Fiquei sabendo de Saltz num artigo de Clara Balbi, publicado na Folha de São Paulo, em 30 de janeiro de 2025. Aqui vão alguns trechos da entrevista que ela fez com o crítico:
“Mas o que um crítico sabe sobre ser artista? “Sim, quem diabos sou para escrever um livro desses?”, ele concorda diante da pergunta da Folha. “Bem, eu sou todo artista que falhou. Sou todo mundo que ouviu o chamado e foi impedido pelo medo de passar vergonha, de não ter nada a dizer. Todos esses medos que um artista sente, eu quis abordar como um ex-artista”, afirma.
“Além disso, “eu fui artista, e as memórias dessa época são tão profundas, tão fortes, tão comoventes”, acrescenta. “Então não me ouça. Ouça o meu antigo eu, aquele que um dia foi e de quem ainda me lembro.”
“Saltz só se tornou crítico de arte aos 40 e poucos anos. Antes, tentou ser pintor e não seguiu em frente. Acabou trabalhando por uma década como caminhoneiro. Ele conta que a princípio achou que aquela seria uma vida romântica. Com o passar dos anos, porém, passou a odiar a estrada e a sentir falta do métier nova-iorquino.
“O autor diz que aprendeu a escrever sobre arte copiando o estilo de artigos da Artforum, uma das revistas especializadas mais respeitadas do mundo. Mesmo quando começou a ter os textos publicados, no entanto, afirma que “não sabia o que estava fazendo”. Até que um dia, atrasado para enviar um artigo, apostou na própria voz.
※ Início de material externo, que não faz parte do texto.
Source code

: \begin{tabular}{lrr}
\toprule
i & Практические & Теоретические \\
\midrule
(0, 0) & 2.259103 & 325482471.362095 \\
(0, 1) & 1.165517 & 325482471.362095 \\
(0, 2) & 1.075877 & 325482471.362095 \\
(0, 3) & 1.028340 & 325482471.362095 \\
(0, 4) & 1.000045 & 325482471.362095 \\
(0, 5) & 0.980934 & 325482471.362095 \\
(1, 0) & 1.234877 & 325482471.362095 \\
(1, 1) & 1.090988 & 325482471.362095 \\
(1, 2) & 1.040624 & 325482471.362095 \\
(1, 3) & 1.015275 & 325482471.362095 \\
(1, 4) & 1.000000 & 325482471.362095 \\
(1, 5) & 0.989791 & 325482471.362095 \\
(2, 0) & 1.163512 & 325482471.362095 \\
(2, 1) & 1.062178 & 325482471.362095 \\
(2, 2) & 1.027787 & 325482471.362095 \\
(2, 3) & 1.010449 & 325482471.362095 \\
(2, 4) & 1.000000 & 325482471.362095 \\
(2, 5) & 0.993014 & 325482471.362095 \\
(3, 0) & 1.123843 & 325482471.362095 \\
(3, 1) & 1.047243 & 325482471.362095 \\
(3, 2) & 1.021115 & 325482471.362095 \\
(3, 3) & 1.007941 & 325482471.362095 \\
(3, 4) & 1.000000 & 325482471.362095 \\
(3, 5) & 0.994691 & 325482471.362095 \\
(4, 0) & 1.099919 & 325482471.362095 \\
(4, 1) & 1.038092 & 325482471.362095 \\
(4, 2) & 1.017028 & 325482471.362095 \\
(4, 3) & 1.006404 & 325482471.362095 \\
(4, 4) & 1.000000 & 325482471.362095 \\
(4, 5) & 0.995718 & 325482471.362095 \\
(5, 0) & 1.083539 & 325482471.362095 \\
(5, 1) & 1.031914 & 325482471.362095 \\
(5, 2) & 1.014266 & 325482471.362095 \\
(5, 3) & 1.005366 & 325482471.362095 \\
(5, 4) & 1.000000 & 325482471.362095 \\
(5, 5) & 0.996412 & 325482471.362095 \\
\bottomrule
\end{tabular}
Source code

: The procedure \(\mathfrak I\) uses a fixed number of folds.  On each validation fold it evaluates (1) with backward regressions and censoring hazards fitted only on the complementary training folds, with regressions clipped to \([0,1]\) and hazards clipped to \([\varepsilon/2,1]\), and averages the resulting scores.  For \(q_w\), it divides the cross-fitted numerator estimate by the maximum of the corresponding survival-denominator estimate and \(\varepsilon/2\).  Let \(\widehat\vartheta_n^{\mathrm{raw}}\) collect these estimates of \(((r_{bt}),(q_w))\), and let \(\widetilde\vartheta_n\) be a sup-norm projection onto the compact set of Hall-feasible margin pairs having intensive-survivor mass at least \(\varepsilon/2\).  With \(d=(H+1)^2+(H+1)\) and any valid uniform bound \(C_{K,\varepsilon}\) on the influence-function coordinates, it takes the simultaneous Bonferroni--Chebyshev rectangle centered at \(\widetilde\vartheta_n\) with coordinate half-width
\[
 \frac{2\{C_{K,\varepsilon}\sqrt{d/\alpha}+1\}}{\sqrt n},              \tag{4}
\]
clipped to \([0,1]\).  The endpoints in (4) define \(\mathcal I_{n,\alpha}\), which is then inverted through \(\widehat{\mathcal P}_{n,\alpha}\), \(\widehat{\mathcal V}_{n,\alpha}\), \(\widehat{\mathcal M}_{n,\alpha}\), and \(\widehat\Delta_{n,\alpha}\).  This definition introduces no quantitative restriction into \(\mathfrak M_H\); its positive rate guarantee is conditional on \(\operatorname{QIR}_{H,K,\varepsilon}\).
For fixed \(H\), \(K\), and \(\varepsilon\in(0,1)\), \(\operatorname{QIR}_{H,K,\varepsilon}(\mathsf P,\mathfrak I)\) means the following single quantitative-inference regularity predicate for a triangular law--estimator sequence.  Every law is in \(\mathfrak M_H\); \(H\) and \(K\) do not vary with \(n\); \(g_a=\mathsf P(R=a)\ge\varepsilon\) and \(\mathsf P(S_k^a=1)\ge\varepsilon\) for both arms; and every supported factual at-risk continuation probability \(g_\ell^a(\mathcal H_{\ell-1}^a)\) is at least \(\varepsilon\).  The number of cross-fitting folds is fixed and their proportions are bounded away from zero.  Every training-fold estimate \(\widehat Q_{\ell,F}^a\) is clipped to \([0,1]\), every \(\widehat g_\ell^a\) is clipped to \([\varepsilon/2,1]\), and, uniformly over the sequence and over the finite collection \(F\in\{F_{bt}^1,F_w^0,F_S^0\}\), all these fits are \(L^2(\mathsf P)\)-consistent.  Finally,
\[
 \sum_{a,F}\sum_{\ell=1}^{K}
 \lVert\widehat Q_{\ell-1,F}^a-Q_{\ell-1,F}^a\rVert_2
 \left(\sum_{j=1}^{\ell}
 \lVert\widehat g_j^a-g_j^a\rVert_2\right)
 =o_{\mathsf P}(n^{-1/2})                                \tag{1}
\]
E nunca mais parou.
“Essa busca por autenticidade se faz presente na maior parte dos conselhos de “Como Ser Artista”. “Saiba o que você odeia”, “assuma seus prazeres infames”, “não sinta vergonha” e “se perca” são algumas de suas orientações aos aspirantes a artistas na publicação.
“O livro é o primeiro do autor a ser lançado no Brasil. É também provavelmente aquele cuja linguagem é a mais próxima daquela que usa nas redes sociais, provocativa e concisa —os demais são, em sua maioria, coletâneas de ensaios que publicou na imprensa ao longo dos anos, mais elaborados e, em certa medida, menos acessíveis.
“Em comparação, suas postagens muitas vezes consistem em poucas frases, que vão de perguntas sobre o cotidiano, como qual foi o melhor filme que seus seguidores viram no ano passado, a pílulas filosóficas sobre as artes plásticas.
“Saltz diz que “Como Ser Artista” é, das obras que escreveu, a sua preferida. “É a mais curta. Diria que é possível lê-la em duas ou três sentadas”, afirma. “E é barata. Você pode guardá-la no seu estúdio e fazer o que quiser com ela. Jogar na parede, por exemplo.”
“O crítico define a publicação como uma espécie de livro de orações, com meditações curtas e compreensíveis “sobre, bem, tudo”. De fato, muitos dos conselhos que ele traz parecem se aplicar também a não artistas.
“Saltz conta que ele mesmo se surpreendeu quando esportistas e chefs de cozinha, entre outros, o abordaram para contar que tinham se identificado com a publicação. Questionado sobre qual julga ter sido o motivo dessa identificação, responde que talvez todo processo criativo seja misterioso. “E eu devo ter tocado pelo menos algumas dessas ideias sobre a imaginação, sobre contar sua própria história, sobre a alteridade da arte, sobre não saber de onde ela vem, sobre se perder.”
“Se no livro é seu lado de ex-artista que predomina, na entrevista Saltz dá uma amostra da língua ferina que se tornou sua marca.
“”Como eu sou mais velho, ainda posso apontar o que não gosto”, diz. “Mas ninguém mais tem mais coragem de escrever críticas negativas. Têm medo de serem chamados de machistas, racistas, xenófobos.”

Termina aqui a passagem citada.